Structure your task suite into three difficulty tiers. Tier 1 (basic, 3-5 tasks): single-step manipulation primitives that isolate individual capabilities. Examples: 'reach to target pose' (tests position control), 'pick up cube from fixed position' (tests basic grasping), 'push object to goal zone' (tests force control). Success on Tier 1 is necessary for any competent policy. Tier 2 (intermediate, 5-8 tasks): multi-step tasks requiring sequencing and spatial reasoning. Examples: 'pick and place mug on shelf' (tests grasp plus transport plus precision placement), 'stack two blocks' (tests sequential grasping with inter-object reasoning), 'open drawer and retrieve object' (tests articulated object interaction). Tier 3 (advanced, 3-5 tasks): long-horizon tasks with tool use, deformable objects, or reactive behaviors. Examples: 'pour water from pitcher to cup' (tests pouring with visual feedback), 'fold cloth over object' (tests deformable manipulation), 'sort 5 objects by color into bins' (tests long-horizon planning).
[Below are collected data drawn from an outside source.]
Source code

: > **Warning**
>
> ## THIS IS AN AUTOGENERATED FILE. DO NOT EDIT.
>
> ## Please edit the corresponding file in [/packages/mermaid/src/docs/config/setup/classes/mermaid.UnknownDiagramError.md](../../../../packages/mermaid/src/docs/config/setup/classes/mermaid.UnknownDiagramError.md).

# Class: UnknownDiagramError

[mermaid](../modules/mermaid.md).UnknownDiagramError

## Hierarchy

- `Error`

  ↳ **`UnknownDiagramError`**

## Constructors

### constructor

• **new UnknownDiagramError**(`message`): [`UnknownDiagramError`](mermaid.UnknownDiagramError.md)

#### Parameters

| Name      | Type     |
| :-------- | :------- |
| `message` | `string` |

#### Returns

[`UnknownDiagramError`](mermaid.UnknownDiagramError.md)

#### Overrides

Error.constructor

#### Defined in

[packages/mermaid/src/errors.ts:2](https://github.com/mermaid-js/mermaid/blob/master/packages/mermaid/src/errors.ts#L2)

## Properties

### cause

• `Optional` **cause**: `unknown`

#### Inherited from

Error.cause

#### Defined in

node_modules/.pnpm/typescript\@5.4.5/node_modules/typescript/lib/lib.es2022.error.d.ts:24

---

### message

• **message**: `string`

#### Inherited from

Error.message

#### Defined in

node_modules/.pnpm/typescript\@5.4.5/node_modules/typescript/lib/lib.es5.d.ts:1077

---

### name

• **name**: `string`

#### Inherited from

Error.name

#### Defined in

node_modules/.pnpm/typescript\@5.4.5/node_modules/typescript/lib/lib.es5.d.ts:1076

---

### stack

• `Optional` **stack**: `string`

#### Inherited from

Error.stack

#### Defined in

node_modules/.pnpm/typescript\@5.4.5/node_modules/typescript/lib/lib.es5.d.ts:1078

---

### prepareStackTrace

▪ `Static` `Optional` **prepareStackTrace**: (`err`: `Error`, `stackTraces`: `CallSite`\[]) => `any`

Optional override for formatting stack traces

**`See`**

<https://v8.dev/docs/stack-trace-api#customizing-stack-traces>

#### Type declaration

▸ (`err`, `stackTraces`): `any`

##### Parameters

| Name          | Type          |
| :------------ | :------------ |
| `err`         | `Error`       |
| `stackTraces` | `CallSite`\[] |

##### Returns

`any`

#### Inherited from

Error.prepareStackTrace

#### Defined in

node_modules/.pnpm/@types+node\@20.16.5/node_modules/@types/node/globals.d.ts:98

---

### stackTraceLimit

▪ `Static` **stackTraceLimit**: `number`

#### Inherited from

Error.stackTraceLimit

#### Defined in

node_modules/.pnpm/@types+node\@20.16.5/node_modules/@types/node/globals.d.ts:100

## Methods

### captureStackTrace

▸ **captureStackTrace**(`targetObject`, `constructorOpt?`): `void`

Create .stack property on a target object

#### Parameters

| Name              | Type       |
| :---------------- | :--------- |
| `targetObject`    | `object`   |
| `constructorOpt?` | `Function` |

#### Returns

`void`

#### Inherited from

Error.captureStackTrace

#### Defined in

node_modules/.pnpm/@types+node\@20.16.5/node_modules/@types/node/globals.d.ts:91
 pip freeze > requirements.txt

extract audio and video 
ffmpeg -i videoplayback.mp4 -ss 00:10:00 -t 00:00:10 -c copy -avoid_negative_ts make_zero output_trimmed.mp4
For each task, write a formal specification document with: task name, natural language description, initial state specification (exact object poses, joint configuration), success criterion as executable code (`def is_success(obs) -> bool`), maximum episode length in timesteps, and the specific capabilities being tested. Reference existing benchmark designs: LIBERO defines 130 tasks across 5 task suites, RLBench defines 100+ tasks, and ManiSkill provides 20 tasks with 4 difficulty levels. Your benchmark should have at least 10 tasks to cover sufficient skill diversity, but no more than 50 to keep evaluation tractable (200 episodes x 50 tasks = 10,000 evaluation rollouts, which takes 2-3 days on a single GPU).
Tip: Include at least one task that no current method solves reliably (below 30% success rate). This 'aspirational' task gives the benchmark longevity by preventing ceiling effects within a year of publication.
Tip: Define success criteria as tight as your real-world deployment requires. If your deployment needs 2cm placement accuracy, do not set the benchmark threshold at 5cm. Loose thresholds inflate success rates and mask real performance differences.
Tip: Include both scripted-reset and random-reset variants of each task. Scripted resets (exact same initial state every time) measure deterministic performance. Random resets (objects sampled from a distribution) measure generalization.
Specify Initial State Distributions and Environmental Controls
The initial state distribution is the single largest source of variance in benchmark results, and under-specifying it makes results across labs incomparable. For each task, define exactly how the initial scene is configured and what variations are permitted.
Create an initial state specification file (JSON or YAML) per task that contains: robot home joint configuration (7 or more floats to 4 decimal places), object poses as 6-DoF (position in meters, orientation as quaternion) with explicit coordinate frame, camera poses (4x4 homogeneous transform matrices), and environment parameters (table height, surface friction coefficient, lighting direction and intensity). For randomized evaluations, specify the sampling distribution for each variable: object position sampled uniformly from a 20x20 cm region centered at (0.5, 0.0, 0.02) in the robot base frame, object orientation sampled uniformly over z-rotation [0, 2*pi], other orientations fixed.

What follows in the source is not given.